§ **Aim of the exercise**: Return each line below holding the string "units".

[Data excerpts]
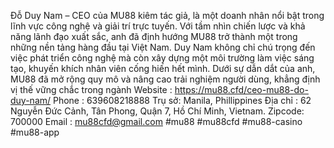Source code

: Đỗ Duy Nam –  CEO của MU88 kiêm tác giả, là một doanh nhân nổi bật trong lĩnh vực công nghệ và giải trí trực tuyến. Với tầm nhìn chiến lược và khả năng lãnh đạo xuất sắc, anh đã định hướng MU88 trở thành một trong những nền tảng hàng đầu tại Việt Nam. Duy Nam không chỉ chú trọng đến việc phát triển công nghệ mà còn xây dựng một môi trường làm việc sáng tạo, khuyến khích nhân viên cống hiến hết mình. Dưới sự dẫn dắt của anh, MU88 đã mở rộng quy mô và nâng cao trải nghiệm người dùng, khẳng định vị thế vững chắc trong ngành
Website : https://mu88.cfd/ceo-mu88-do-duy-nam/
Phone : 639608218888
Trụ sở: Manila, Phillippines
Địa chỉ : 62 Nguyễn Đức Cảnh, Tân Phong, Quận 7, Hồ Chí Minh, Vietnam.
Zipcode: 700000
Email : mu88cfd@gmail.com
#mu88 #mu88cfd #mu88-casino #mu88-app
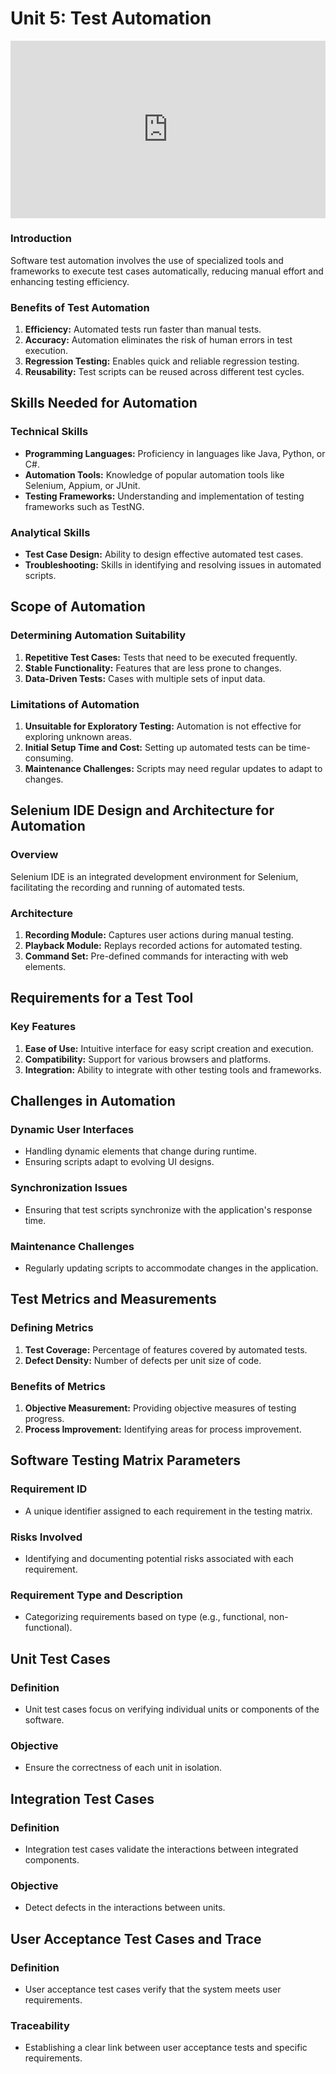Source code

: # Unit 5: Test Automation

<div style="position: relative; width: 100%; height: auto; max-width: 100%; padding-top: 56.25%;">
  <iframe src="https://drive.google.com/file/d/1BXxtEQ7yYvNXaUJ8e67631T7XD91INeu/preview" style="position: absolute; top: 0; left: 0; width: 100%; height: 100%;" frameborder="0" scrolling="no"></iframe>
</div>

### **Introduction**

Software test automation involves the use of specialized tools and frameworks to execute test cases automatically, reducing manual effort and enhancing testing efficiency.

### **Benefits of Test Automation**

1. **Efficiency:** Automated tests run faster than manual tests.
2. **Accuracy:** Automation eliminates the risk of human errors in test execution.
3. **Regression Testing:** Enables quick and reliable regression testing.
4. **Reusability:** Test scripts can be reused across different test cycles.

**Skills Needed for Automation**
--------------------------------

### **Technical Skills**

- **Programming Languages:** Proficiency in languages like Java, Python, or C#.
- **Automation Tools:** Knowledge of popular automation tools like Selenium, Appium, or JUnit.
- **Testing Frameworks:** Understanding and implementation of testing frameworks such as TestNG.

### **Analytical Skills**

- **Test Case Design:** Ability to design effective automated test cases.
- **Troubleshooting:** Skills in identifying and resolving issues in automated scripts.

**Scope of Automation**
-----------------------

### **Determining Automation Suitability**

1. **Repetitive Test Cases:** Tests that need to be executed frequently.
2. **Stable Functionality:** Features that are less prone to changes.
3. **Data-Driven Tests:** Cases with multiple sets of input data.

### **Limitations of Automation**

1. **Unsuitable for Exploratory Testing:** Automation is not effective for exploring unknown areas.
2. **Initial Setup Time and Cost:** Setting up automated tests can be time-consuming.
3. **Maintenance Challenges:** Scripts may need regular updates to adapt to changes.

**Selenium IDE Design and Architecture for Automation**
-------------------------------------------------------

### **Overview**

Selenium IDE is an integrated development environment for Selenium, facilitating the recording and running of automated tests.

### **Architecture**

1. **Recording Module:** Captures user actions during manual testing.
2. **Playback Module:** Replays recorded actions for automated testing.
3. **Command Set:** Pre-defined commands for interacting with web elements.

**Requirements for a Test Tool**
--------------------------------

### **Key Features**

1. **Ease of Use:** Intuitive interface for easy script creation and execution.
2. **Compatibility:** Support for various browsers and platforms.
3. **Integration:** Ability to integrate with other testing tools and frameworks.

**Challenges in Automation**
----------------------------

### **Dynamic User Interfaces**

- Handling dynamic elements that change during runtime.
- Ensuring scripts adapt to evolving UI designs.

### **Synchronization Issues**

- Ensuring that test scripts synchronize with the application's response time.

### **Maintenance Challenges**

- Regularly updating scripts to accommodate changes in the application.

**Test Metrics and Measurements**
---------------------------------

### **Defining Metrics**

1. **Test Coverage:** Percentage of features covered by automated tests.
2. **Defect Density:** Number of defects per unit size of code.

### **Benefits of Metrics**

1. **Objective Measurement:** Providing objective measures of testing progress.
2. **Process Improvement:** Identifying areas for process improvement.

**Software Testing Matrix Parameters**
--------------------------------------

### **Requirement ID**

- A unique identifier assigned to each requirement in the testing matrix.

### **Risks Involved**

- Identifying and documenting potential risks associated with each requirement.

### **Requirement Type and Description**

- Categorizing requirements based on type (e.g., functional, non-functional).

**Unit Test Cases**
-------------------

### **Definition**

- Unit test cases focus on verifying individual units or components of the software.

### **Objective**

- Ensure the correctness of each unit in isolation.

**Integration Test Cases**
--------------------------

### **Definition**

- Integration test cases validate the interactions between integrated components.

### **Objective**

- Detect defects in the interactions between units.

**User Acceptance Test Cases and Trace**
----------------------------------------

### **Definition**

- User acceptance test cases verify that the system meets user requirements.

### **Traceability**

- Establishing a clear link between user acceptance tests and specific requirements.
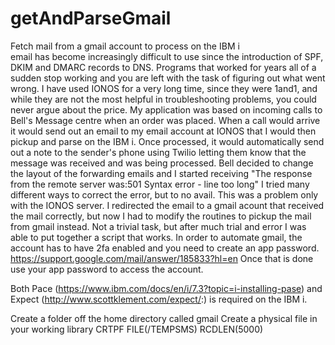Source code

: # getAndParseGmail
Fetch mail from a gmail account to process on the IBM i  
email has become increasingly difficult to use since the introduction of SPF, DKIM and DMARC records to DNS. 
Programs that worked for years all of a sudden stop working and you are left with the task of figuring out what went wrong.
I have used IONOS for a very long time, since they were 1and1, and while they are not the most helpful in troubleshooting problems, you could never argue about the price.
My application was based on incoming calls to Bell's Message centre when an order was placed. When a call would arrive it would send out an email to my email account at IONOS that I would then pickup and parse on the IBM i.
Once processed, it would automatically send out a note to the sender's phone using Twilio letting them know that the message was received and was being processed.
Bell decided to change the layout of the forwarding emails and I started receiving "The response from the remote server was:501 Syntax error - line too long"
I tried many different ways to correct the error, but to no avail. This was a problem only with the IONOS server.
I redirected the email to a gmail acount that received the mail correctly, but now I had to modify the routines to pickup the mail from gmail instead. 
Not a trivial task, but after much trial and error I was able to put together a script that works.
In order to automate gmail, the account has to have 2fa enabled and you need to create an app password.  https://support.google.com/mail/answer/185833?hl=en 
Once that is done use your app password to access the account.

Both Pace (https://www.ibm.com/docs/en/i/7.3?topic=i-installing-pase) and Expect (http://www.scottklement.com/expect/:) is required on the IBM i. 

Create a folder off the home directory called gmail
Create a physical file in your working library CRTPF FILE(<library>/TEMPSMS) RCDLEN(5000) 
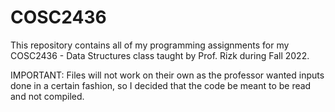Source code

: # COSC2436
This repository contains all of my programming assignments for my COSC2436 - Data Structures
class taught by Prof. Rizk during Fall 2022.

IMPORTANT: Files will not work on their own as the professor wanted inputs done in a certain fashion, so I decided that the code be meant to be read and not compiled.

---

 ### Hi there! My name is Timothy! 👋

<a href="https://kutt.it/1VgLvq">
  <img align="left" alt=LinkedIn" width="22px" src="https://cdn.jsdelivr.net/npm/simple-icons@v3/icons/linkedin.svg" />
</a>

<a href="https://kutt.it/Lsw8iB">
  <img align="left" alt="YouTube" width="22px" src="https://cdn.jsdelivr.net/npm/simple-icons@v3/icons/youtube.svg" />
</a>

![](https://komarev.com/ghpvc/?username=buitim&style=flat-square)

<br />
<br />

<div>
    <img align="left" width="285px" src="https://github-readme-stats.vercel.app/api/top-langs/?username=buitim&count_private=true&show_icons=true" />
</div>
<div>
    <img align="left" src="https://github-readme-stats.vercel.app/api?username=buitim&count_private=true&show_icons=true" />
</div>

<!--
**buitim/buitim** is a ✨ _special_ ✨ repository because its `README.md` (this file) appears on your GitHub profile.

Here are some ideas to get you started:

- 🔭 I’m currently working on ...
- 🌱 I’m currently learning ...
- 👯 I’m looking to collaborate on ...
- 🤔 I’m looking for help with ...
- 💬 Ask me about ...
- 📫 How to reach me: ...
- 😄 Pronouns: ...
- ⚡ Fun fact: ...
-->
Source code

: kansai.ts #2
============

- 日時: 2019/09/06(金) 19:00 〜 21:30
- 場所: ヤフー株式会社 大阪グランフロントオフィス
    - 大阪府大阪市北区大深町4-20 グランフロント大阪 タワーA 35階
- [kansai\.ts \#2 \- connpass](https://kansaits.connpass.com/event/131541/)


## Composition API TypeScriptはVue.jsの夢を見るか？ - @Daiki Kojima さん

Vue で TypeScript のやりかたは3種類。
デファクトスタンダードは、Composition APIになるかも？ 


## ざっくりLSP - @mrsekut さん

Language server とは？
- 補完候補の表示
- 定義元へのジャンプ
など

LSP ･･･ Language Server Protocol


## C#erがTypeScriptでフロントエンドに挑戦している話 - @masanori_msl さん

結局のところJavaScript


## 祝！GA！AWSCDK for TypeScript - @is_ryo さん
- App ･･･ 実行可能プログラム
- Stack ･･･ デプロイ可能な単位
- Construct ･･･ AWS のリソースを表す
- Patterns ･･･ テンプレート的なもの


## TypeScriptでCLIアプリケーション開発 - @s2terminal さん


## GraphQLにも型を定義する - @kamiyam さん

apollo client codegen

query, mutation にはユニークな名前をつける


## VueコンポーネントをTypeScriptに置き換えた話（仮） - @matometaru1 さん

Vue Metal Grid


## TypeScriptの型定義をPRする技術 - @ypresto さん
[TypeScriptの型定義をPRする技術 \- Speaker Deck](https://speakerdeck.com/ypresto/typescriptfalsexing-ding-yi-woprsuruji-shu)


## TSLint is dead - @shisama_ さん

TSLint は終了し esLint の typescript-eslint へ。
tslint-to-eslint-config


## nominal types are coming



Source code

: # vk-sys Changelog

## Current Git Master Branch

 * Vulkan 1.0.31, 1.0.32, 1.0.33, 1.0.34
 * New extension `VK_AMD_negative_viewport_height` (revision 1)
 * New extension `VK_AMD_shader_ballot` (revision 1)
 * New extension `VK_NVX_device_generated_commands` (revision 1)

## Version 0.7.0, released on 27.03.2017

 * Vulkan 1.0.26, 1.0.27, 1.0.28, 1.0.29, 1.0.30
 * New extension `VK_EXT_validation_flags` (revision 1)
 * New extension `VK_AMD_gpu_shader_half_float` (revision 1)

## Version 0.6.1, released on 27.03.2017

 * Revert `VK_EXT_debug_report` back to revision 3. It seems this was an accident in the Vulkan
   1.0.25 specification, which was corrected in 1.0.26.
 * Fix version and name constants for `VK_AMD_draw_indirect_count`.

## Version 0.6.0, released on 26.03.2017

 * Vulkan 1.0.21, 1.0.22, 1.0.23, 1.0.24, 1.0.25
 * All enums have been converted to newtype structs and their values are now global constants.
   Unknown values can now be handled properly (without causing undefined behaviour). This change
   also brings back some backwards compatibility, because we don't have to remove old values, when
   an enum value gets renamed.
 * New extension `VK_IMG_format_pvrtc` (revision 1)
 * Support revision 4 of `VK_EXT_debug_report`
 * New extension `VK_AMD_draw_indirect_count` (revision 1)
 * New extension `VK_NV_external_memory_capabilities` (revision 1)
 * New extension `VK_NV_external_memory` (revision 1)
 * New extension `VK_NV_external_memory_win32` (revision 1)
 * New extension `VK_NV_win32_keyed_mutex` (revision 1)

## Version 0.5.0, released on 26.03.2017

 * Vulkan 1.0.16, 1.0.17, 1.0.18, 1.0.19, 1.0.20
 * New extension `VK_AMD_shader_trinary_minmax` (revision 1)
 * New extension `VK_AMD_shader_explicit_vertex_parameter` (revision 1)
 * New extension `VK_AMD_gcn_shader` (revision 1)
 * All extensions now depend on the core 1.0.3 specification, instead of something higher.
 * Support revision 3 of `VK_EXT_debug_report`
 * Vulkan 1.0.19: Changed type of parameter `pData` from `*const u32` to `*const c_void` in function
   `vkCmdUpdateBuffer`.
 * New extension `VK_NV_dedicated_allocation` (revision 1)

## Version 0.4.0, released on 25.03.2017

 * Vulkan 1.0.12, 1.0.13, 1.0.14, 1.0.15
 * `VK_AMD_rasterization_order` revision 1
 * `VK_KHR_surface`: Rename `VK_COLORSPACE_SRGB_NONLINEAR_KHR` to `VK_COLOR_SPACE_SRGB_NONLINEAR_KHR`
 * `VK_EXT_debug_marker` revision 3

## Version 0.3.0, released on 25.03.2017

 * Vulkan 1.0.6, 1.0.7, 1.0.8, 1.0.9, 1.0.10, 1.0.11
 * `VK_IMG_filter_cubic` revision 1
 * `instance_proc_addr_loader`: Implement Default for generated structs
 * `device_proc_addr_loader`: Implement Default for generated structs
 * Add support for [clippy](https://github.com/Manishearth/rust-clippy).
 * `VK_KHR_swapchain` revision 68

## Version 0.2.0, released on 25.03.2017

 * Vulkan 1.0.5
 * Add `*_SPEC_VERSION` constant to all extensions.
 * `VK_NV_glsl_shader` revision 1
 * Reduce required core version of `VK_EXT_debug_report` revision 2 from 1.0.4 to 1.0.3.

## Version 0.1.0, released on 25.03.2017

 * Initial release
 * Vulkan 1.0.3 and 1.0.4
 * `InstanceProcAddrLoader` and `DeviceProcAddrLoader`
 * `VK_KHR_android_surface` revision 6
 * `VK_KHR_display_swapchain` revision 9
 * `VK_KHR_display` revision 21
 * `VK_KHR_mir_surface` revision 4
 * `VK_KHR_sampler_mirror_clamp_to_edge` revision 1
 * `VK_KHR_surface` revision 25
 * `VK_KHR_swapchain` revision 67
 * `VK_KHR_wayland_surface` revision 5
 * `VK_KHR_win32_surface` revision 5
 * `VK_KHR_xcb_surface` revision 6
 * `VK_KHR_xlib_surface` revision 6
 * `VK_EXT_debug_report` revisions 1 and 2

§ **Solution**:
- Unit test cases focus on verifying individual units or components of the software.
- Detect defects in the interactions between units.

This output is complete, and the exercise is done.